TASK REQUIREMENTS
For each line of the material, check for the string "내부에서"; then state how many lines had it, giving only the number.

****************************************

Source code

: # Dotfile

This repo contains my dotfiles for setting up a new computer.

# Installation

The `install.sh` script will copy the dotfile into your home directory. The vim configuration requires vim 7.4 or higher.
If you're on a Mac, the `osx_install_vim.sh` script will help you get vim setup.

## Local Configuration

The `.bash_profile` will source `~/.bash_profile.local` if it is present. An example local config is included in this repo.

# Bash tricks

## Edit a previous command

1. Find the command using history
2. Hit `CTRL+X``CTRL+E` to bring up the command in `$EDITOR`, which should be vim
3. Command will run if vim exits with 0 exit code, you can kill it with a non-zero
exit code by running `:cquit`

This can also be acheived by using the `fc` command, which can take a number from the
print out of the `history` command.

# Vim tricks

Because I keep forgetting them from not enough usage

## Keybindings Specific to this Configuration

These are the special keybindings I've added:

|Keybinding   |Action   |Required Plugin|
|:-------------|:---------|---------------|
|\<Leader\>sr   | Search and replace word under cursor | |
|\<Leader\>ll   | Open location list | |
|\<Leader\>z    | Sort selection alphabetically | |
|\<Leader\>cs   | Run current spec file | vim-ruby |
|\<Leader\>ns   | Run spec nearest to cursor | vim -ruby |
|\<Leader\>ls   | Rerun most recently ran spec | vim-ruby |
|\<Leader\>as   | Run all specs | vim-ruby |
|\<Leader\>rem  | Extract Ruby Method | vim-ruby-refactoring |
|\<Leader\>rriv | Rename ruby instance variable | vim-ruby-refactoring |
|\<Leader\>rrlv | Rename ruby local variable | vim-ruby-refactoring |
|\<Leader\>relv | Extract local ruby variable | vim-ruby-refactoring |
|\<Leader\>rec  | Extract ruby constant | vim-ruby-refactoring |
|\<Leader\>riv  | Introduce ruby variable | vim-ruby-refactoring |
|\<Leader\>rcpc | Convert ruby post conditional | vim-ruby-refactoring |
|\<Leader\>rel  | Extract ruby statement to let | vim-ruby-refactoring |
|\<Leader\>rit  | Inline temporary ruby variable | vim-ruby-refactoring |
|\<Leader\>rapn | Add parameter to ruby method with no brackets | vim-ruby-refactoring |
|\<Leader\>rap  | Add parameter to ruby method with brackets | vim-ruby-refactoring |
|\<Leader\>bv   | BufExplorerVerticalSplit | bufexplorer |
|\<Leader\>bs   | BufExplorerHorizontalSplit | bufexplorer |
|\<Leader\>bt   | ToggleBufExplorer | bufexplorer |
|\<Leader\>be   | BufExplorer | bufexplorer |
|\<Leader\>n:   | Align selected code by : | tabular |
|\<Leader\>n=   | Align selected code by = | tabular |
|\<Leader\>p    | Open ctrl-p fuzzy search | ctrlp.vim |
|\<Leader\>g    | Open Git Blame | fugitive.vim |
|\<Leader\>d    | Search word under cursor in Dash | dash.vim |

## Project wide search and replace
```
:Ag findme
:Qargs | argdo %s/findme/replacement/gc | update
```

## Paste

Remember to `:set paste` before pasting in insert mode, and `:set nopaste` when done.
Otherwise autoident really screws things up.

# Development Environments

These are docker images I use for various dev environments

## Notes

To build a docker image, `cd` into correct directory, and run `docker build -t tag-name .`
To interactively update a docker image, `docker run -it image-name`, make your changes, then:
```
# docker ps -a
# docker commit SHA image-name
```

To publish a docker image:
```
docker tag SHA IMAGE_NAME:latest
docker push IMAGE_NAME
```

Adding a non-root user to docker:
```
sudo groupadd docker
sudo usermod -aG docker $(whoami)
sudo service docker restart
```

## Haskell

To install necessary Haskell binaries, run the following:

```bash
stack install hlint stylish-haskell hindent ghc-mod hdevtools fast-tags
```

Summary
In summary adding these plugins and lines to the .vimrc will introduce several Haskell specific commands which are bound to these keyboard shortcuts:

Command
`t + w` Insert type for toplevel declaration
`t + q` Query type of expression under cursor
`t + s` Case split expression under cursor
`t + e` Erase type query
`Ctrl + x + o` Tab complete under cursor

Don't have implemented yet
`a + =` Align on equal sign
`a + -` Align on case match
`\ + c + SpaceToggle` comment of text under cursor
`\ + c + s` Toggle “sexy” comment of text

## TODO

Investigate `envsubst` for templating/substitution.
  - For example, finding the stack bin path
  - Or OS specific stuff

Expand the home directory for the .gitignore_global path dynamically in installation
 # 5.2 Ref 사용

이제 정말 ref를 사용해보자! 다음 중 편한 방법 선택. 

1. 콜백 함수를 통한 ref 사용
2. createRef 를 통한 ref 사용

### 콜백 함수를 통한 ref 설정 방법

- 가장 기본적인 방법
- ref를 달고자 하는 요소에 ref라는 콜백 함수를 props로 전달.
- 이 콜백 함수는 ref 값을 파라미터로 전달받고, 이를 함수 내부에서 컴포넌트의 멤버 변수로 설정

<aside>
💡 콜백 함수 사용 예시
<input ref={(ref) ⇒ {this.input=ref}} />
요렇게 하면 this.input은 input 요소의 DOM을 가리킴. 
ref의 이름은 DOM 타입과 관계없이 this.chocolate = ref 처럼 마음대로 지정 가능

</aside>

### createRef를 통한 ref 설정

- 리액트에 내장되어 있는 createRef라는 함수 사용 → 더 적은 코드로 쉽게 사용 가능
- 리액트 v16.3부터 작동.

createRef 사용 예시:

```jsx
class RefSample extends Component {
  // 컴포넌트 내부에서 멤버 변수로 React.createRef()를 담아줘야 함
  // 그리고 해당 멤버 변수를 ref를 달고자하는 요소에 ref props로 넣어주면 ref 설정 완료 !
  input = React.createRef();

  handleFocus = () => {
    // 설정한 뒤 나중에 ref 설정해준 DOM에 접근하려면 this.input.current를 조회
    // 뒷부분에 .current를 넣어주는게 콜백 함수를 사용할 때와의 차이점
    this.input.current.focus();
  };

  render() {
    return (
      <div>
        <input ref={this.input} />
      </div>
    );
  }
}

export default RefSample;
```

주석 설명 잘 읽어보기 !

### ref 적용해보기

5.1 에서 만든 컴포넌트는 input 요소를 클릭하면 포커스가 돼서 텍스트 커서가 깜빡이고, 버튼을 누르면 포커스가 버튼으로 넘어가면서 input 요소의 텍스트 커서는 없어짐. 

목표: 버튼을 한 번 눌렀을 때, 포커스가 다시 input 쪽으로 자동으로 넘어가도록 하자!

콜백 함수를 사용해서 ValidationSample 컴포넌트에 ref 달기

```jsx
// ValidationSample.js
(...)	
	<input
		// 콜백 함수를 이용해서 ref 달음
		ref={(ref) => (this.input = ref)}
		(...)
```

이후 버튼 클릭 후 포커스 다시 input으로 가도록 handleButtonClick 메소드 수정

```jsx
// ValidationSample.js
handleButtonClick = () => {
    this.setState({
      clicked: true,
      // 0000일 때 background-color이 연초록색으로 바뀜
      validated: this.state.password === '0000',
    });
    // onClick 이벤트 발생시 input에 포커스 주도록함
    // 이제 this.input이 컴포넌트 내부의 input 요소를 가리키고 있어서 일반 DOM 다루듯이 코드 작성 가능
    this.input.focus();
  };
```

****************************************

EXERCISE OUTPUT
2